■ What you need to do ■
Copy out the records again. Change nothing.

■ Records provided ■
_ _ _ _ _
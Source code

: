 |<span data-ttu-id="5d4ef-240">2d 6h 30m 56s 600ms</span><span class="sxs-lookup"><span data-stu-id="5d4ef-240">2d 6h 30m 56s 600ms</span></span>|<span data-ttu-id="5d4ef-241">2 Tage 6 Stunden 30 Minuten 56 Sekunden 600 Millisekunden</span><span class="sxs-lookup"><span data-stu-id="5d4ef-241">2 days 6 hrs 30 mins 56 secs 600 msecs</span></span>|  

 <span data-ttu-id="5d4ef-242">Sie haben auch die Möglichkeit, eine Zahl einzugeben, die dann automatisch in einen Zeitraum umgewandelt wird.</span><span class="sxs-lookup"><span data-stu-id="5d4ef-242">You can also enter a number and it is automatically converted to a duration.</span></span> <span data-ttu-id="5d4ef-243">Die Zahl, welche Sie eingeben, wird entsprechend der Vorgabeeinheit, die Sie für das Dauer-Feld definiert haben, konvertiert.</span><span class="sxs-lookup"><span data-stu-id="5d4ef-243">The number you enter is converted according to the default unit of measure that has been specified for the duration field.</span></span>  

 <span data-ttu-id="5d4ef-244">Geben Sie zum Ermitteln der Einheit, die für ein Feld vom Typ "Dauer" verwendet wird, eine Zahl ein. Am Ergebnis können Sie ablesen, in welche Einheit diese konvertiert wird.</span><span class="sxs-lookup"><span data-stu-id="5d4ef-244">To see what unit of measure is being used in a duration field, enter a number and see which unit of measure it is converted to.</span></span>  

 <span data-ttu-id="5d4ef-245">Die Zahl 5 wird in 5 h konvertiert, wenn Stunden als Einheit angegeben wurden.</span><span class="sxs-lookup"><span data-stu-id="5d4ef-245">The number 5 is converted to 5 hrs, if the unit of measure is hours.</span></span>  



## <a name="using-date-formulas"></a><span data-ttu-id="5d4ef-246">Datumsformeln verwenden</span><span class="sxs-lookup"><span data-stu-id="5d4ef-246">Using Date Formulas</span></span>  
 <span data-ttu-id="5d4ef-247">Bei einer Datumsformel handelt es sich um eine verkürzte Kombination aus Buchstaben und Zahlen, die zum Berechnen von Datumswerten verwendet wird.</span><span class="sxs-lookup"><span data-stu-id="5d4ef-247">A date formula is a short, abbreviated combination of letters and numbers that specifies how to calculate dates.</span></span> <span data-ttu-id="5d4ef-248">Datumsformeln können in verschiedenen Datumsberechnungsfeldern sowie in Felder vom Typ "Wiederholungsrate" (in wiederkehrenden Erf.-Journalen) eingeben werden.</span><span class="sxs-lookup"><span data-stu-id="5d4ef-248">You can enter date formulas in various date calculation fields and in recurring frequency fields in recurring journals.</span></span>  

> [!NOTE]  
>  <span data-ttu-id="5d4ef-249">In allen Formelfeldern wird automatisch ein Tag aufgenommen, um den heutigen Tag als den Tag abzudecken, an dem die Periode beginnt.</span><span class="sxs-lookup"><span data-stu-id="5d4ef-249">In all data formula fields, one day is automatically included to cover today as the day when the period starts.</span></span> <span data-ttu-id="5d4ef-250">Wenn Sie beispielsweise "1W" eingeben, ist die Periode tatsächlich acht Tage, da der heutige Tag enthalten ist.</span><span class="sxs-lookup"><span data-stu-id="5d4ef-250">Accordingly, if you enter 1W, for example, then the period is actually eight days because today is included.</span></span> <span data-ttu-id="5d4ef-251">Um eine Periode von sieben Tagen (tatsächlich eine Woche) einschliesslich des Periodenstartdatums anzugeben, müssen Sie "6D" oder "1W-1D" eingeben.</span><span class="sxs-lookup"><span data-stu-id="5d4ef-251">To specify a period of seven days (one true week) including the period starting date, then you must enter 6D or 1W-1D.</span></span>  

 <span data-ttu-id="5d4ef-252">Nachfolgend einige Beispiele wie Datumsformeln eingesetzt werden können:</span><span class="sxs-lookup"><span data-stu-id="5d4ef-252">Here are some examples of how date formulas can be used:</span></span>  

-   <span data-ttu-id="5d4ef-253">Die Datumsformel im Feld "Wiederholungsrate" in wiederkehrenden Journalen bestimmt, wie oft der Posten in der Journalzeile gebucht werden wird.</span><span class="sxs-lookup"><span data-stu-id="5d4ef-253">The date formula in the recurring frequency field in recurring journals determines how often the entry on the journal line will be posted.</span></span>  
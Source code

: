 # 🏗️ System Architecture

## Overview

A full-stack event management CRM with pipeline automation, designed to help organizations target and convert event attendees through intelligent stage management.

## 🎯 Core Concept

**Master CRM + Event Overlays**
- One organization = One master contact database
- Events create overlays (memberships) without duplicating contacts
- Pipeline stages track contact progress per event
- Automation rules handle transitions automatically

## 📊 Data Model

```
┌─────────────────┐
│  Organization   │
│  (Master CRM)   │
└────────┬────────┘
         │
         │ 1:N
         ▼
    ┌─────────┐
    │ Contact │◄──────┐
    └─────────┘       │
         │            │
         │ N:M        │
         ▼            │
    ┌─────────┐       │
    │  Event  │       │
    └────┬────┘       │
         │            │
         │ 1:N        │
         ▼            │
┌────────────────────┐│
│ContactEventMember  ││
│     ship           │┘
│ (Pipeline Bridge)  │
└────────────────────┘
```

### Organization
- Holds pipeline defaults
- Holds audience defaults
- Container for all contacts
_ _ _ _ _
■ Answer for the task ■
Source code

: |<span data-ttu-id="5d4ef-240">2d 6h 30m 56s 600ms</span><span class="sxs-lookup"><span data-stu-id="5d4ef-240">2d 6h 30m 56s 600ms</span></span>|<span data-ttu-id="5d4ef-241">2 Tage 6 Stunden 30 Minuten 56 Sekunden 600 Millisekunden</span><span class="sxs-lookup"><span data-stu-id="5d4ef-241">2 days 6 hrs 30 mins 56 secs 600 msecs</span></span>|  

 <span data-ttu-id="5d4ef-242">Sie haben auch die Möglichkeit, eine Zahl einzugeben, die dann automatisch in einen Zeitraum umgewandelt wird.</span><span class="sxs-lookup"><span data-stu-id="5d4ef-242">You can also enter a number and it is automatically converted to a duration.</span></span> <span data-ttu-id="5d4ef-243">Die Zahl, welche Sie eingeben, wird entsprechend der Vorgabeeinheit, die Sie für das Dauer-Feld definiert haben, konvertiert.</span><span class="sxs-lookup"><span data-stu-id="5d4ef-243">The number you enter is converted according to the default unit of measure that has been specified for the duration field.</span></span>  

 <span data-ttu-id="5d4ef-244">Geben Sie zum Ermitteln der Einheit, die für ein Feld vom Typ "Dauer" verwendet wird, eine Zahl ein. Am Ergebnis können Sie ablesen, in welche Einheit diese konvertiert wird.</span><span class="sxs-lookup"><span data-stu-id="5d4ef-244">To see what unit of measure is being used in a duration field, enter a number and see which unit of measure it is converted to.</span></span>  

 <span data-ttu-id="5d4ef-245">Die Zahl 5 wird in 5 h konvertiert, wenn Stunden als Einheit angegeben wurden.</span><span class="sxs-lookup"><span data-stu-id="5d4ef-245">The number 5 is converted to 5 hrs, if the unit of measure is hours.</span></span>  



## <a name="using-date-formulas"></a><span data-ttu-id="5d4ef-246">Datumsformeln verwenden</span><span class="sxs-lookup"><span data-stu-id="5d4ef-246">Using Date Formulas</span></span>  
 <span data-ttu-id="5d4ef-247">Bei einer Datumsformel handelt es sich um eine verkürzte Kombination aus Buchstaben und Zahlen, die zum Berechnen von Datumswerten verwendet wird.</span><span class="sxs-lookup"><span data-stu-id="5d4ef-247">A date formula is a short, abbreviated combination of letters and numbers that specifies how to calculate dates.</span></span> <span data-ttu-id="5d4ef-248">Datumsformeln können in verschiedenen Datumsberechnungsfeldern sowie in Felder vom Typ "Wiederholungsrate" (in wiederkehrenden Erf.-Journalen) eingeben werden.</span><span class="sxs-lookup"><span data-stu-id="5d4ef-248">You can enter date formulas in various date calculation fields and in recurring frequency fields in recurring journals.</span></span>  

> [!NOTE]  
>  <span data-ttu-id="5d4ef-249">In allen Formelfeldern wird automatisch ein Tag aufgenommen, um den heutigen Tag als den Tag abzudecken, an dem die Periode beginnt.</span><span class="sxs-lookup"><span data-stu-id="5d4ef-249">In all data formula fields, one day is automatically included to cover today as the day when the period starts.</span></span> <span data-ttu-id="5d4ef-250">Wenn Sie beispielsweise "1W" eingeben, ist die Periode tatsächlich acht Tage, da der heutige Tag enthalten ist.</span><span class="sxs-lookup"><span data-stu-id="5d4ef-250">Accordingly, if you enter 1W, for example, then the period is actually eight days because today is included.</span></span> <span data-ttu-id="5d4ef-251">Um eine Periode von sieben Tagen (tatsächlich eine Woche) einschliesslich des Periodenstartdatums anzugeben, müssen Sie "6D" oder "1W-1D" eingeben.</span><span class="sxs-lookup"><span data-stu-id="5d4ef-251">To specify a period of seven days (one true week) including the period starting date, then you must enter 6D or 1W-1D.</span></span>  

 <span data-ttu-id="5d4ef-252">Nachfolgend einige Beispiele wie Datumsformeln eingesetzt werden können:</span><span class="sxs-lookup"><span data-stu-id="5d4ef-252">Here are some examples of how date formulas can be used:</span></span>  

-   <span data-ttu-id="5d4ef-253">Die Datumsformel im Feld "Wiederholungsrate" in wiederkehrenden Journalen bestimmt, wie oft der Posten in der Journalzeile gebucht werden wird.</span><span class="sxs-lookup"><span data-stu-id="5d4ef-253">The date formula in the recurring frequency field in recurring journals determines how often the entry on the journal line will be posted.</span></span>  
Source code

: # 🏗️ System Architecture

## Overview

A full-stack event management CRM with pipeline automation, designed to help organizations target and convert event attendees through intelligent stage management.

## 🎯 Core Concept

**Master CRM + Event Overlays**
- One organization = One master contact database
- Events create overlays (memberships) without duplicating contacts
- Pipeline stages track contact progress per event
- Automation rules handle transitions automatically

## 📊 Data Model

```
┌─────────────────┐
│  Organization   │
│  (Master CRM)   │
└────────┬────────┘
         │
         │ 1:N
         ▼
    ┌─────────┐
    │ Contact │◄──────┐
    └─────────┘       │
         │            │
         │ N:M        │
         ▼            │
    ┌─────────┐       │
    │  Event  │       │
    └────┬────┘       │
         │            │
         │ 1:N        │
         ▼            │
┌────────────────────┐│
│ContactEventMember  ││
│     ship           │┘
│ (Pipeline Bridge)  │
└────────────────────┘
```

### Organization
- Holds pipeline defaults
- Holds audience defaults
- Container for all contacts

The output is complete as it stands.